So Much for Openness and Transparency
"Acting on advice from borough attorney Diane Nabulas (sic, the real name is Dabulas), Main Street Highland Park now asserts that their meetings are private affairs, to be announced only at the board's discretion. The open meetings law 'applies specifically to public bodies,' director Graham Copeland wrote to The Mirror. 'It does not apply to private nonprofit corporations (such as) Main Street Highland Park.'
Main Street's budget of $225,000 is approved yearly by the borough council, in a municipal action that includes a 30-day comment period. The money is raised in part from residents' property taxes, and mostly from a 'business improvement assessment' on Raritan and Woodbridge Avenue commercial buildings. Main Street staff report its actual spending back to its board and borough council once a year, during the next budget submission.
MSHP went unchallenged in 2005 when it declared its invoices and purchasing policies as private information, exempt from the New Jersey Open Public Records Act (OPRA). While reserving the right to operate in secret, the downtown improvement group has generally welcomed public attendance and provided board minutes on request."
For several months in 2002, Main Street's board refused to make their meeting dates public and criticized me for printing those dates anyway in my non-partisan, unofficial Highland Park email newsletter. Eventually, they relented and even posted meeting dates on their web site.

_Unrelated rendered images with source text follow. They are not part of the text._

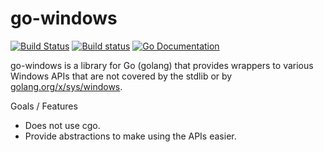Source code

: # go-windows

[![Build Status](http://img.shields.io/travis/elastic/go-windows.svg?style=flat-square)][travis]
[![Build status](https://ci.appveyor.com/api/projects/status/remqhuw0jjguygc3/branch/master?svg=true)][appveyor]
[![Go Documentation](http://img.shields.io/badge/go-documentation-blue.svg?style=flat-square)][godocs]

[travis]:   http://travis-ci.org/elastic/go-windows
[appveyor]: https://ci.appveyor.com/project/elastic-beats/go-windows/branch/master
[godocs]:   http://godoc.org/github.com/elastic/go-windows

go-windows is a library for Go (golang) that provides wrappers to various
Windows APIs that are not covered by the stdlib or by
[golang.org/x/sys/windows](https://godoc.org/golang.org/x/sys/windows).

Goals / Features

- Does not use cgo.
- Provide abstractions to make using the APIs easier.
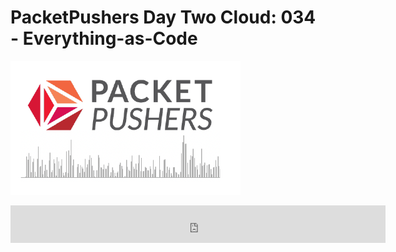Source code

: # PacketPushers Day Two Cloud: 034 - Everything-as-Code


![PacketPushers](packet-pushers.png)
<iframe width="600" height="60" src="https://packetpushers.net/?powerpress_embed=47370-podcast&amp;powerpress_player=mediaelement-audio" title="Blubrry Podcast Player" frameborder="0" scrolling="no"></iframe>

This year, when I asked for a copy of the Main Street budget in time for their hearing before the Borough Council, I was given the wrong sheet, which Main Street representatives claimed was a worksheet that should never have been publicly distributed. Meanwhile, the actual budget document was never made public before the public hearing. I pointed out that under these conditions, the council should have postponed approval of the Main Street budget until it was made available to the public in advance of the meeting as required by law. The council ignored this request, emphasizing the need to approve the budget as soon as possible so Main Street can get on with its work.
For a mayor and council that claim to be paragons of open government and transparency, this type of action is reprehensible. Main Street is funded by taxpayer dollars, both through the borough budget and through an average assessment of $1,000-$2,000 a year paid by property and business owners. This makes Main Street a public body, subject to the same laws as mayors and councils, including OPMA and OPRA. It is interesting to consider what the Government Records Council or the state Office of the Public Advocate might have to say on this matter.
Operating in secret for the sake of efficiency is the way dictatorships work. It has no place in a democracy and no place in Highland Park. If borough officials condone this policy by Main Street, then all their repetitions of words like "open government" and "transparency" are nothing more than shallow, empty rhetoric.